- _Instructions to follow_:
Down to the last line, retype each line of the entries exactly, starting with the one that contains "shift within a".

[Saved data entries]

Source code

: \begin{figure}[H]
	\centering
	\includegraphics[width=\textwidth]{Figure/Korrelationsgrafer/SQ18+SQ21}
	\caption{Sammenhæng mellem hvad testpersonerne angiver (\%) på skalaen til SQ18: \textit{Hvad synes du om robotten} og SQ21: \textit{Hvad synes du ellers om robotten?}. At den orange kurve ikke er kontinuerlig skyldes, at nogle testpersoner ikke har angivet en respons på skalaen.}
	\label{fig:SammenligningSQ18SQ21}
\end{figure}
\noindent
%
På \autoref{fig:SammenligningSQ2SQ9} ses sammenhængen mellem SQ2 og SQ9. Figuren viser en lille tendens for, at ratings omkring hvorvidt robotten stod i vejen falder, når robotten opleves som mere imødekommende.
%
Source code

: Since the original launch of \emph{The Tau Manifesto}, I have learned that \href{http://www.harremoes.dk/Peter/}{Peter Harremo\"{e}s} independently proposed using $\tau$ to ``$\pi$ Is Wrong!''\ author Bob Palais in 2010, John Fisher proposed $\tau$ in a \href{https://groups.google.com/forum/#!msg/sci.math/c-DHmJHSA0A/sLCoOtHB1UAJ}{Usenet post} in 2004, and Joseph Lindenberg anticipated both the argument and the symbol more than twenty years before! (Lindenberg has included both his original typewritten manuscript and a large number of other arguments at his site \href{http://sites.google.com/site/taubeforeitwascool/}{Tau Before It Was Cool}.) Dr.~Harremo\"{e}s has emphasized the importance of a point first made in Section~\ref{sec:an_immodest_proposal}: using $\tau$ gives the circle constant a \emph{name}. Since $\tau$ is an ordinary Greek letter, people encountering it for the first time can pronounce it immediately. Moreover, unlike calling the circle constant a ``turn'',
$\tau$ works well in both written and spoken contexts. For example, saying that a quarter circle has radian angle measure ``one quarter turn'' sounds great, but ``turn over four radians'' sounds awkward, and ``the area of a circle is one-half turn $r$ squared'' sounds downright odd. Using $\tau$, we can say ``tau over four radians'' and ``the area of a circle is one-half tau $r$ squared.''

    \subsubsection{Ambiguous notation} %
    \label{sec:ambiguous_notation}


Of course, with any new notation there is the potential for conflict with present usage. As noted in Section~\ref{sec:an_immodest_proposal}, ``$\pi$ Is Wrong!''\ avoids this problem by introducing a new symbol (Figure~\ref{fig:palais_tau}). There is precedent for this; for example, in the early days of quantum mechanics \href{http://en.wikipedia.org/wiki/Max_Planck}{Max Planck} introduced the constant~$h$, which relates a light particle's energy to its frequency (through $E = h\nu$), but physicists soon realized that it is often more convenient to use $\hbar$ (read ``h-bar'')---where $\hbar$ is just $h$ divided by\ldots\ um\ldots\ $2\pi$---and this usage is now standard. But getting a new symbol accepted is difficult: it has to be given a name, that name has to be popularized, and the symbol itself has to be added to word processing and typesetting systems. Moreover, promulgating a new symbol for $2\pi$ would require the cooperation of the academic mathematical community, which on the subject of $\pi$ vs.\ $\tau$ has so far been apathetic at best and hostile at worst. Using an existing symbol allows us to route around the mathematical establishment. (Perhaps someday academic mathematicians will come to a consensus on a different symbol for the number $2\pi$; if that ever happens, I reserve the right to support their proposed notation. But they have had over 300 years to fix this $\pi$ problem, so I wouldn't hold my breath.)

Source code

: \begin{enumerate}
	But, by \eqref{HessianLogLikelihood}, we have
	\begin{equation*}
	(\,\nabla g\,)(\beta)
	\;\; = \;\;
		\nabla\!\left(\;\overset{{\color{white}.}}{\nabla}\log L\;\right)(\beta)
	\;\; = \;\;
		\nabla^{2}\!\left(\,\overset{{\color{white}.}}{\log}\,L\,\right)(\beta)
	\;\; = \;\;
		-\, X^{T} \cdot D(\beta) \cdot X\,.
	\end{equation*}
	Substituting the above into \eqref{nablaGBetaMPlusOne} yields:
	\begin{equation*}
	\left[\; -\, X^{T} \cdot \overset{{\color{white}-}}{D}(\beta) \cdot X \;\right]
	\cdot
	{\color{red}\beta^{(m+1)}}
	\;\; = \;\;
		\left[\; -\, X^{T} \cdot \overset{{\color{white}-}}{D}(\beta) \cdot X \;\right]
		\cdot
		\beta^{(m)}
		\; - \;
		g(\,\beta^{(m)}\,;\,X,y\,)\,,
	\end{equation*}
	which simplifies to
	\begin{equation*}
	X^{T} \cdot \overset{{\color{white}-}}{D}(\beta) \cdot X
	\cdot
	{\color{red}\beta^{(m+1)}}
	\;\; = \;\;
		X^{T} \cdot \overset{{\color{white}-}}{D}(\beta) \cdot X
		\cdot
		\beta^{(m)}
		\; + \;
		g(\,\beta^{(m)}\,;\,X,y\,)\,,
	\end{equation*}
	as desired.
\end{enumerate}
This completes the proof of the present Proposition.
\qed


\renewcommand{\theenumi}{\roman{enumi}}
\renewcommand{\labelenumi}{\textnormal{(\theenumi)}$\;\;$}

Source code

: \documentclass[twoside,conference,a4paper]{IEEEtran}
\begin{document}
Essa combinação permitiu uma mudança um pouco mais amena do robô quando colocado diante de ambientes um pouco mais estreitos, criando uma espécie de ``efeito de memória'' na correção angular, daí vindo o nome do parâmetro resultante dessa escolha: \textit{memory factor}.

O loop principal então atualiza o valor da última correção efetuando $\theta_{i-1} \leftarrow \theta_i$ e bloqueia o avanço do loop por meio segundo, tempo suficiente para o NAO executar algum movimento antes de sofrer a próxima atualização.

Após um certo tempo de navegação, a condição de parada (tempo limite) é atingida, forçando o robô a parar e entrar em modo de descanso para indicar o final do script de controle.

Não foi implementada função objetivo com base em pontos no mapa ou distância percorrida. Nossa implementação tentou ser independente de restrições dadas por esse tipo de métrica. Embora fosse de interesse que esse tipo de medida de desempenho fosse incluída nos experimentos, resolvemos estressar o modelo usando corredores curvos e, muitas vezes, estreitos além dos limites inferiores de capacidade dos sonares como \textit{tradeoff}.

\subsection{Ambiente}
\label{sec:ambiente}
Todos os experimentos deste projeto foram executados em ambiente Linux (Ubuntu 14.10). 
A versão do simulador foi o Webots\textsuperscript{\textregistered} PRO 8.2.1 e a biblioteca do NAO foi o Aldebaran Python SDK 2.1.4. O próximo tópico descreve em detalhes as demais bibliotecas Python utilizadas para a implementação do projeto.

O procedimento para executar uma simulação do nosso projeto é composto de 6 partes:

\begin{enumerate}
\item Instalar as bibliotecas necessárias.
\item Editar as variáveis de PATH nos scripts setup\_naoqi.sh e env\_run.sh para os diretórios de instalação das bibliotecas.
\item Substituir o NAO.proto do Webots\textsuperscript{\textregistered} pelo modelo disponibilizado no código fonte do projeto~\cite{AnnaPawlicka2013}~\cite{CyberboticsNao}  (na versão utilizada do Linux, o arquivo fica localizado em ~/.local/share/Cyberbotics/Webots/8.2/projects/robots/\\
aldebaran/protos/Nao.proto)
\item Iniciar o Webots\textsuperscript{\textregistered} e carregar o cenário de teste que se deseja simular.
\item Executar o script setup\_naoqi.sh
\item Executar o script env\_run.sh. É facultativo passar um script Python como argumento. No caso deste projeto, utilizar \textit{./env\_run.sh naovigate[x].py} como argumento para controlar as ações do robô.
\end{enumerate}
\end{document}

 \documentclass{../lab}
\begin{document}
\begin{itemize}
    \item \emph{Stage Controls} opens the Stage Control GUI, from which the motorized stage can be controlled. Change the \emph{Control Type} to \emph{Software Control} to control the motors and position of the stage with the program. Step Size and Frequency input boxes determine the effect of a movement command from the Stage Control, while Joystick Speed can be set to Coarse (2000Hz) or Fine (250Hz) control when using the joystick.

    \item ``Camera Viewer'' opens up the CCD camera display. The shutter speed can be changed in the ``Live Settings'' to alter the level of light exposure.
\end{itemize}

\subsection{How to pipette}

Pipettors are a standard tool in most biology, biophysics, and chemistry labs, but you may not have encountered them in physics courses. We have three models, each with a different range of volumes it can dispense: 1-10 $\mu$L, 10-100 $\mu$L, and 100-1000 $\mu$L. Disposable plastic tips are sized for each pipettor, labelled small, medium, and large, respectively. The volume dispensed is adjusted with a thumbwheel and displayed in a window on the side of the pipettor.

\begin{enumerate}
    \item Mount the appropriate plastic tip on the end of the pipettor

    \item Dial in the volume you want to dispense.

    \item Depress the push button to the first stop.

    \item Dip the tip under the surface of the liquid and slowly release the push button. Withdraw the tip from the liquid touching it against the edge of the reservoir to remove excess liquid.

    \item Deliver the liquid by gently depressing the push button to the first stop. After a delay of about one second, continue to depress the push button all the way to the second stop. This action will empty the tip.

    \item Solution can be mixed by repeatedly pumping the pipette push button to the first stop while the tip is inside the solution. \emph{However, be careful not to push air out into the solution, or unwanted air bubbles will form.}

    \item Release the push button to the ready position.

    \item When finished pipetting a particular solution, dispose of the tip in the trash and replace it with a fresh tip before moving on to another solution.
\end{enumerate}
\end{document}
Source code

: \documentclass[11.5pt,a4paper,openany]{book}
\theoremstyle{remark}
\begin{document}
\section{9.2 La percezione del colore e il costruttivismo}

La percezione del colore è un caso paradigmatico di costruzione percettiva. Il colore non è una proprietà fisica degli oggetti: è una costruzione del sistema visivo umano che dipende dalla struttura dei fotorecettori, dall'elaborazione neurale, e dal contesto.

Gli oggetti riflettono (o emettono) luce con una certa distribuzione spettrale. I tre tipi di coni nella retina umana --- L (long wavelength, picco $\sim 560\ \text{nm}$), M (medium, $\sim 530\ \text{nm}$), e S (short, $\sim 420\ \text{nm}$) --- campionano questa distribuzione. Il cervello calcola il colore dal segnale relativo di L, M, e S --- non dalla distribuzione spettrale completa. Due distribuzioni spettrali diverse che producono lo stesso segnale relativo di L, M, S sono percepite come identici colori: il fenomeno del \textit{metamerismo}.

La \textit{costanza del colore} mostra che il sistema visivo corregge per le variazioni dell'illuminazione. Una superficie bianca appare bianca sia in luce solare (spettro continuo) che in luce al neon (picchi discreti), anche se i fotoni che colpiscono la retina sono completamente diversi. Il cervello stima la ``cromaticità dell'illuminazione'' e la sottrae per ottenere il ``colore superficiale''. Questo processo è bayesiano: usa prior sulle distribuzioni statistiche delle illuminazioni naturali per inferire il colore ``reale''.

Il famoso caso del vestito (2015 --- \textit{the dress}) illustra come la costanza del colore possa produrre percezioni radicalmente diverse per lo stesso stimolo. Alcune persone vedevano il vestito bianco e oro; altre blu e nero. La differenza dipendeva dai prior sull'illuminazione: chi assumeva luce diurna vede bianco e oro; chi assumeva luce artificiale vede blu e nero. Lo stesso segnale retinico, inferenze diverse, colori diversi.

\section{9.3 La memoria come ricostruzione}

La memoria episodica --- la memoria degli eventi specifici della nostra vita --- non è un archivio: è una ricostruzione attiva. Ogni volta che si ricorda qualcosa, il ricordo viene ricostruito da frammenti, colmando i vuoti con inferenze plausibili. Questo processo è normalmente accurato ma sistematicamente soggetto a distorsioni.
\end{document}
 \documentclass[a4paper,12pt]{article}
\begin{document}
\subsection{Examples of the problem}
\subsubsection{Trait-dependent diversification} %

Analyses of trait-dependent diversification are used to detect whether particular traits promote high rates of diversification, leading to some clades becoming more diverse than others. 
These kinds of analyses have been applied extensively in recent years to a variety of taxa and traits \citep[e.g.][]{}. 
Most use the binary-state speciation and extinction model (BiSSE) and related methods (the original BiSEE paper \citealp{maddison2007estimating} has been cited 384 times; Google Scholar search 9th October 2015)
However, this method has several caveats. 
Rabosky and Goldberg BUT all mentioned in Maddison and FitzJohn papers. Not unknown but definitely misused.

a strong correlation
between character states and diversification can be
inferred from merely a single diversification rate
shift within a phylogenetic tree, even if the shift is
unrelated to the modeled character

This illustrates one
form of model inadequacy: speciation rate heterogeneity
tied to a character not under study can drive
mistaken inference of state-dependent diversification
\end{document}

- _Task solution_:
shift within a phylogenetic tree, even if the shift is
unrelated to the modeled character

This illustrates one
form of model inadequacy: speciation rate heterogeneity
tied to a character not under study can drive
mistaken inference of state-dependent diversification
\end{document}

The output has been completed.